Gabriela Wiener
Llamada perdida
Barcelona, Malpaso, 2015, 208 pp.
Aparece un nuevo libro de Gabriela Wiener (Lima, 1975) y saltan de manera instintiva, sin deliberación, como si se tratase de etiquetar una materia tan familiar que ya no exige ningún esfuerzo, los resortes de las mismas palabras: “atrevimiento”, “exhibición”, “impudicia”. Ninguna de estas etiquetas es descabellada, pero situarlas en primer plano, tan cerca de las narices del lector que le impiden ver apenas otra cosa, puede terminar por distraernos de las principales virtudes de Wiener, que no son ni la “valentía” ni “la exposición impúdica de la intimidad”.
En primer lugar, poco mérito (o muy relativo) sería ese en una sociedad en la que no vamos precisamente escasos de ciudadanos deseosos de mostrar su intimidad, de desnudarse física o emocionalmente, ya sea cobrando en radios o televisiones, o por impulso propio. Como dijo Chéjov: “Es ciertamente complicado distinguirse en Moscú por beber mucho vodka.”

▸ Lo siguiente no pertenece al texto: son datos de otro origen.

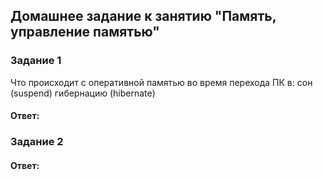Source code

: ## Домашнее задание к занятию "Память, управление памятью"  

### Задание 1
Что происходит с оперативной памятью во время перехода ПК в:
сон (suspend)
гибернацию (hibernate)

#### Ответ:


### Задание 2

#### Ответ:

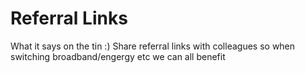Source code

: # Referral Links

What it says on the tin :) Share referral links with colleagues so when switching broadband/engergy etc we can all benefit 



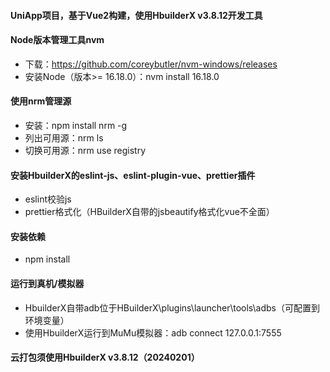#### UniApp项目，基于Vue2构建，使用HbuilderX v3.8.12开发工具
#### Node版本管理工具nvm
* 下载：https://github.com/coreybutler/nvm-windows/releases
* 安装Node（版本>= 16.18.0）：nvm install 16.18.0
#### 使用nrm管理源
* 安装：npm install nrm -g
* 列出可用源：nrm ls
* 切换可用源：nrm use registry
#### 安装HbuilderX的eslint-js、eslint-plugin-vue、prettier插件
* eslint校验js
* prettier格式化（HBuilderX自带的jsbeautify格式化vue不全面）
#### 安装依赖
* npm install
#### 运行到真机/模拟器
* HbuilderX自带adb位于HBuilderX\plugins\launcher\tools\adbs（可配置到环境变量）
* 使用HbuilderX运行到MuMu模拟器：adb connect 127.0.0.1:7555
#### 云打包须使用HbuilderX v3.8.12（20240201）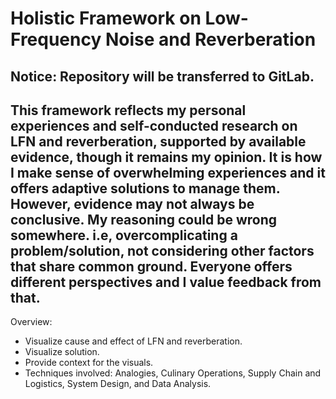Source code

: <h1>Holistic Framework on Low-Frequency Noise and Reverberation</h1>

<h2>Notice: Repository will be transferred to GitLab.</h2>

<h2>This framework reflects my personal experiences and self-conducted research on LFN and reverberation, supported by available evidence, though it remains my opinion. It is how I make sense of overwhelming experiences and it offers adaptive solutions to manage them. However, evidence may not always be conclusive. My reasoning could be wrong somewhere. i.e, overcomplicating a problem/solution, not considering other factors that share common ground. Everyone offers different perspectives and I value feedback from that.</h2>

Overview:
<ul>
    <li>Visualize cause and effect of LFN and reverberation.</li>
    <li>Visualize solution.</li>
    <li>Provide context for the visuals.</li>
    <li>Techniques involved: Analogies, Culinary Operations, Supply Chain and Logistics, System Design, and Data Analysis.</li>
</ul>
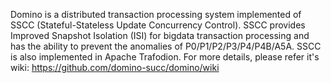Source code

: Domino is a distributed transaction processing system implemented of SSCC (Stateful-Stateless Update Concurrency Control). SSCC provides Improved Snapshot Isolation (ISI) for bigdata transaction processing and has the ability to prevent the anomalies of P0/P1/P2/P3/P4/P4B/A5A. SSCC is also implemented in Apache Trafodion. For more details, please refer it's wiki: https://github.com/domino-succ/domino/wiki
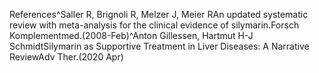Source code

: References^Saller R, Brignoli R, Melzer J, Meier RAn updated systematic review with meta-analysis for the clinical evidence of silymarin.Forsch Komplementmed.(2008-Feb)^Anton Gillessen, Hartmut H-J SchmidtSilymarin as Supportive Treatment in Liver Diseases: A Narrative ReviewAdv Ther.(2020 Apr)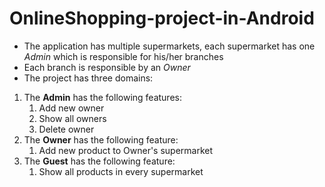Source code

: # OnlineShopping-project-in-Android
   - The application has multiple supermarkets, each supermarket has one *Admin* which is responsible for his/her branches
   - Each branch is responsible by an *Owner*
   - The project has three domains:<br>
   1. The **Admin** has the following features:<br>
      1. Add new owner<br>
      2. Show all owners<br>
      3. Delete owner<br>
   2. The **Owner** has the following feature:<br>
      1. Add new product to Owner's supermarket<br>
   3. The **Guest** has the following feature:<br>
      1. Show all products in every supermarket<br>
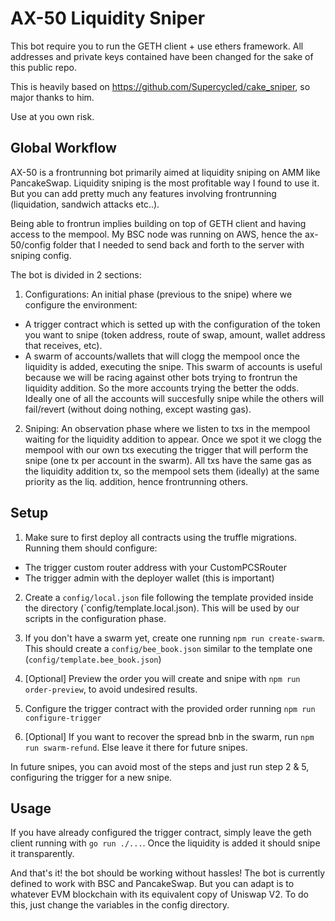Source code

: # AX-50 Liquidity Sniper

This bot require you to run the GETH client + use ethers framework. All addresses and private keys contained have been changed for the sake of this public repo.

This is heavily based on https://github.com/Supercycled/cake_sniper, so major thanks to him.

Use at you own risk.

## Global Workflow

AX-50 is a frontrunning bot primarily aimed at liquidity sniping on AMM like PancakeSwap. Liquidity sniping is the most profitable way I found to use it. But you can add pretty much any features involving frontrunning (liquidation, sandwich attacks etc..).

Being able to frontrun implies building on top of GETH client and having access to the mempool. My BSC node was running on AWS, hence the ax-50/config folder that I needed to send back and forth to the server with sniping config.

The bot is divided in 2 sections:
1. Configurations: An initial phase (previous to the snipe) where we configure the environment:
  * A trigger contract which is setted up with the configuration of the token you want to snipe (token address, route of swap, amount, wallet address that receives, etc). 
  * A swarm of accounts/wallets that will clogg the mempool once the liquidity is added, executing the snipe. This swarm of accounts is useful because we will be racing against other bots trying to frontrun the liquidity addition. So the more accounts trying the better the odds. Ideally one of all the accounts will succesfully snipe while the others will fail/revert (without doing nothing, except wasting gas).
2. Sniping: An observation phase where we listen to txs in the mempool waiting for the liquidity addition to appear. Once we spot it we clogg the mempool with our own txs executing the trigger that will perform the snipe (one tx per account in the swarm). All txs have the same gas as the liquidity addition tx, so the mempool sets them (ideally) at the same priority as the liq. addition, hence frontrunning others.

## Setup

1. Make sure to first deploy all contracts using the truffle migrations. Running them should configure:
- The trigger custom router address with your CustomPCSRouter
- The trigger admin with the deployer wallet (this is important)

2. Create a `config/local.json` file following the template provided inside the directory (`config/template.local.json). This will be used by our scripts in the configuration phase.

3. If you don't have a swarm yet, create one running `npm run create-swarm`. This should create a `config/bee_book.json` similar to the template one (`config/template.bee_book.json`)

4. \[Optional\] Preview the order you will create and snipe with `npm run order-preview`, to avoid undesired results.

5. Configure the trigger contract with the provided order running `npm run configure-trigger`

6. \[Optional\] If you want to recover the spread bnb in the swarm, run `npm run swarm-refund`. Else leave it there for future snipes.

In future snipes, you can avoid most of the steps and just run step 2 & 5, configuring the trigger for a new snipe.

## Usage

If you have already configured the trigger contract, simply leave the geth client running with `go run ./...`. Once the liquidity is added it should snipe it transparently.

And that's it! the bot should be working without hassles! The bot is currently defined to work with BSC and PancakeSwap. But you can adapt is to whatever EVM blockchain with its equivalent copy of Uniswap V2. To do this, just change the variables in the config directory.
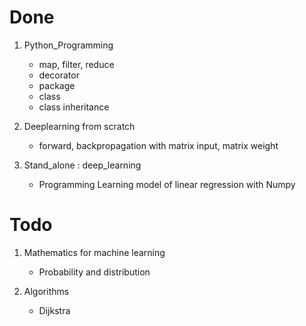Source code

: # Done

1. Python_Programming
    - map, filter, reduce
    - decorator
    - package
    - class
    - class inheritance
2. Deeplearning from scratch
    - forward, backpropagation with matrix input, matrix weight

3. Stand_alone : deep_learning
    - Programming Learning model of linear regression with Numpy

# Todo

1. Mathematics for machine learning
    - Probability and distribution

2. Algorithms
    - Dijkstra





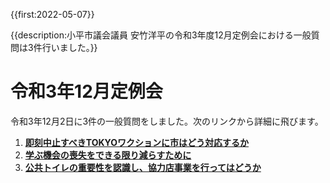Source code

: {{first:2022-05-07}}

{{description:小平市議会議員 安竹洋平の令和3年度12月定例会における一般質問は3件行いました。}}

# 令和3年12月定例会

令和3年12月2日に3件の一般質問をしました。次のリンクから詳細に飛びます。

1. **[即刻中止すべきTOKYOワクションに市はどう対応するか](./1-tokyo-vaction-kenpou-ihan.md)**
1. **[学ぶ機会の喪失をできる限り減らすために](./2-manabu-kikai-sonsitu.md)**
1. **[公共トイレの重要性を認識し、協力店事業を行ってはどうか](./3-kokyo-toire-kyouryokuten.md)**

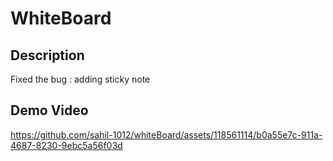 # WhiteBoard

## Description
Fixed the bug : adding sticky note

## Demo Video
https://github.com/sahil-1012/whiteBoard/assets/118561114/b0a55e7c-911a-4687-8230-9ebc5a56f03d

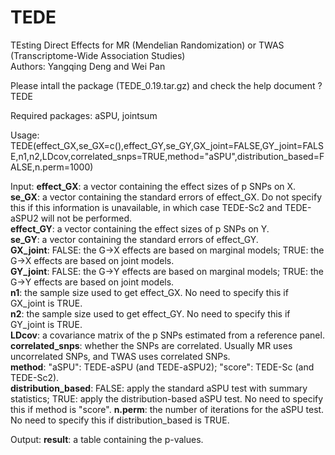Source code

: # TEDE
TEsting Direct Effects for MR (Mendelian Randomization) or TWAS (Transcriptome-Wide Association Studies)<br />
Authors: Yangqing Deng and Wei Pan

Please intall the package (TEDE_0.19.tar.gz) and check the help document
?TEDE

Required packages: aSPU, jointsum

Usage:
TEDE(effect_GX,se_GX=c(),effect_GY,se_GY,GX_joint=FALSE,GY_joint=FALSE,n1,n2,LDcov,correlated_snps=TRUE,method="aSPU",distribution_based=FALSE,n.perm=1000)

Input:
**effect_GX**: a vector containing the effect sizes of p SNPs on X.<br />
**se_GX**: a vector containing the standard errors of effect_GX. Do not specify this if this information is unavailable, in which case TEDE-Sc2 and TEDE-aSPU2 will not be performed.<br />
**effect_GY**: a vector containing the effect sizes of p SNPs on Y.<br />
**se_GY**: a vector containing the standard errors of effect_GY.<br />
**GX_joint**: FALSE: the G->X effects are based on marginal models; TRUE: the G->X effects are based on joint models.<br />
**GY_joint**: FALSE: the G->Y effects are based on marginal models; TRUE: the G->Y effects are based on joint models.<br />
**n1**: the sample size used to get effect_GX. No need to specify this if GX_joint is TRUE.<br />
**n2**: the sample size used to get effect_GY. No need to specify this if GY_joint is TRUE.<br />
**LDcov**: a covariance matrix of the p SNPs estimated from a reference panel.<br />
**correlated_snps**: whether the SNPs are correlated. Usually MR uses uncorrelated SNPs, and TWAS uses correlated SNPs.<br />
**method**: "aSPU": TEDE-aSPU (and TEDE-aSPU2); "score": TEDE-Sc (and TEDE-Sc2).<br />
**distribution_based**: FALSE: apply the standard aSPU test with summary statistics; TRUE: apply the distribution-based aSPU test. No need to specify this if method is "score".
**n.perm**: the number of iterations for the aSPU test. No need to specify this if distribution_based is TRUE.

Output:
**result**: a table containing the p-values.
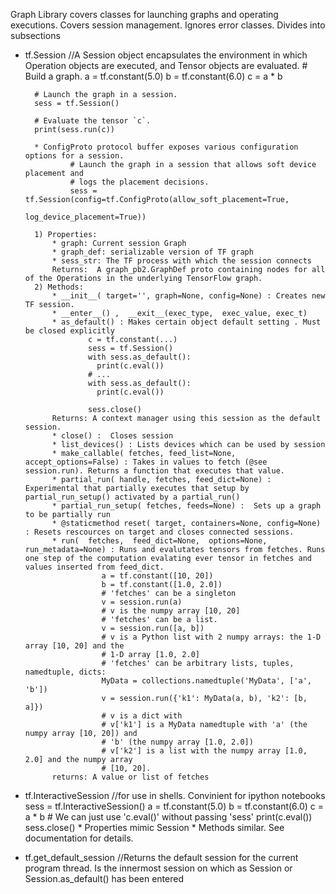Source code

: Graph Library covers classes for launching graphs and operating executions. 
Covers session management. Ignores error classes. Divides into subsections

* tf.Session		//A Session object encapsulates the environment in which Operation objects are executed, and Tensor objects are evaluated. 
		# Build a graph.
		a = tf.constant(5.0)
		b = tf.constant(6.0)
		c = a * b

		# Launch the graph in a session.
		sess = tf.Session()

		# Evaluate the tensor `c`.
		print(sess.run(c))
		
		* ConfigProto protocol buffer exposes various configuration options for a session. 
				# Launch the graph in a session that allows soft device placement and
				# logs the placement decisions.
				sess = tf.Session(config=tf.ConfigProto(allow_soft_placement=True,
														log_device_placement=True))
														
		1) Properties:
			* graph: Current session Graph
			* graph_def: serializable version of TF graph
			* sess_str: The TF process with which the session connects
			Returns:  A graph_pb2.GraphDef proto containing nodes for all of the Operations in the underlying TensorFlow graph.
		2) Methods:
			* __init__( target='', graph=None, config=None) : Creates new TF session. 
			* __enter__() ,  __exit__(exec_type,  exec_value, exec_t)
			* as_default() : Makes certain object default setting . Must be closed explicitly
					c = tf.constant(...)
					sess = tf.Session()
					with sess.as_default():
					  print(c.eval())
					# ...
					with sess.as_default():
					  print(c.eval())

					sess.close()			
			Returns: A context manager using this session as the default session.
			* close() :  Closes session
			* list_devices() : Lists devices which can be used by session
			* make_callable( fetches, feed_list=None, accept_options=False) : Takes in values to fetch (@see session.run). Returns a function that executes that value.
			* partial_run( handle, fetches, feed_dict=None) : Experimental that partially executes that setup by partial_run_setup() activated by a partial_run()
			* partial_run_setup( fetches, feeds=None) :  Sets up a graph to be partially run
			* @staticmethod reset( target, containers=None, config=None) : Resets rescources on target and closes connected sessions.
			* run(  fetches,  feed_dict=None,  options=None,  run_metadata=None) : Runs and evalutates tensors from fetches. Runs one step of the computation evalating ever tensor in fetches and  values inserted from feed_dict.
					   a = tf.constant([10, 20])
					   b = tf.constant([1.0, 2.0])
					   # 'fetches' can be a singleton
					   v = session.run(a)
					   # v is the numpy array [10, 20]
					   # 'fetches' can be a list.
					   v = session.run([a, b])
					   # v is a Python list with 2 numpy arrays: the 1-D array [10, 20] and the
					   # 1-D array [1.0, 2.0]
					   # 'fetches' can be arbitrary lists, tuples, namedtuple, dicts:
					   MyData = collections.namedtuple('MyData', ['a', 'b'])
					   v = session.run({'k1': MyData(a, b), 'k2': [b, a]})
					   # v is a dict with
					   # v['k1'] is a MyData namedtuple with 'a' (the numpy array [10, 20]) and
					   # 'b' (the numpy array [1.0, 2.0])
					   # v['k2'] is a list with the numpy array [1.0, 2.0] and the numpy array
					   # [10, 20].
			returns: A value or list of fetches	
* tf.InteractiveSession				//for use in shells. Convinient for ipython notebooks
				sess = tf.InteractiveSession()
				a = tf.constant(5.0)
				b = tf.constant(6.0)
				c = a * b
				# We can just use 'c.eval()' without passing 'sess'
				print(c.eval())
				sess.close()
		* Properties mimic Session
		* Methods similar. See documentation for details.
* tf.get_default_session //Returns the default session for the current program thread.  Is the innermost session on which as Session or Session.as_default() has been entered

En segundo lugar, la intimidad es un asunto sumamente escurridizo. Cada vez que creemos estar exponiendo una porción de la nuestra, el pudor retira sus fronteras para trazar el nuevo perímetro de nuestra intimidad, que bien podría definirse como la zona de nuestra actividad o de nuestro pensamiento que nunca contamos, que nunca ponemos por escrito, lo que el “exterior” siempre desconoce y no puede tocar. Quizás podamos vislumbrarla en conversaciones de corte confesional, sobre todo si el hablante no está plenamente sereno o sobrio, pero las fotografías, las confesiones escritas, los vídeos o las cartas de suicidio, en tanto que contienen una gota de deliberación, solo alcanzan a ser escenificaciones de la intimidad. Cuando se publica un libro meditado y corregido (a veces por media docena de ojos) las fronteras de la propia intimidad hace tiempo que se trasladaron a kilómetros de lo que allí se dirime.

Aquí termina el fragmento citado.